World-class Performance is 95%+. Below 85% often indicates chronic speed throttling, frequent micro-stops, or a machine running in a degraded state. Log and track micro-stop events through work orders — even minor recurring stops that individually seem trivial can cumulatively cost more runtime than a single major breakdown.

Quality

Quality = Good Parts ÷ Total Parts Produced

Quality captures all output that cannot be shipped — scrap, defects discovered during or after production, and startup rejects (parts produced during warmup before the process stabilizes). Reworked parts count as Quality losses even if they are eventually shipped, because they consumed additional time and resources to produce.

Example: A machine produces 1,200 parts in a shift. 36 fail inspection — 28 scrapped, 8 reworked. Quality = (1,200 − 36) ÷ 1,200 = 97.0%.
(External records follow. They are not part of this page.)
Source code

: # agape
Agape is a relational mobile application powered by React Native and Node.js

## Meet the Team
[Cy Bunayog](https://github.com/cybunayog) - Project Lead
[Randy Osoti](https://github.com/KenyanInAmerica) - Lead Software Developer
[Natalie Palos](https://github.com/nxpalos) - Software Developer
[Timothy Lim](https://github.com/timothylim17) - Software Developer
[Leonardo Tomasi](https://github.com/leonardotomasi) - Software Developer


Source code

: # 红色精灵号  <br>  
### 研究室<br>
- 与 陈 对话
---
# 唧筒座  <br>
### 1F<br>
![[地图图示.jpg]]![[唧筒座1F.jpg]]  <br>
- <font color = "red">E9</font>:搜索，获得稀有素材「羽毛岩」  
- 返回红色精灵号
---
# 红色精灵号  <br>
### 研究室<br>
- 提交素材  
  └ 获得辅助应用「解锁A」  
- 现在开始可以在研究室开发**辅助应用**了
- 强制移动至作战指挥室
World-class Quality is 99%+. Quality below 95% is a significant drag on both OEE and TEEP and typically points to process control issues, tooling wear, or raw material variation rather than a maintenance problem.

Utilization

Utilization = Planned Production Time ÷ Total Calendar Time

Utilization is the component that makes TEEP fundamentally different from OEE. It captures all calendar time when the machine was not scheduled to run — overnight hours, unworked shifts, weekends, holidays, and planned shutdowns. Unlike the other three components, Utilization is driven almost entirely by business decisions: how many shifts to run, how much demand exists, seasonal patterns, and strategic choices about asset deployment.

Example: A machine is scheduled for 2,000 hours/year (one 8-hour shift, 250 working days). Total calendar time: 8,760 hours. Utilization = 2,000 ÷ 8,760 = 22.8%.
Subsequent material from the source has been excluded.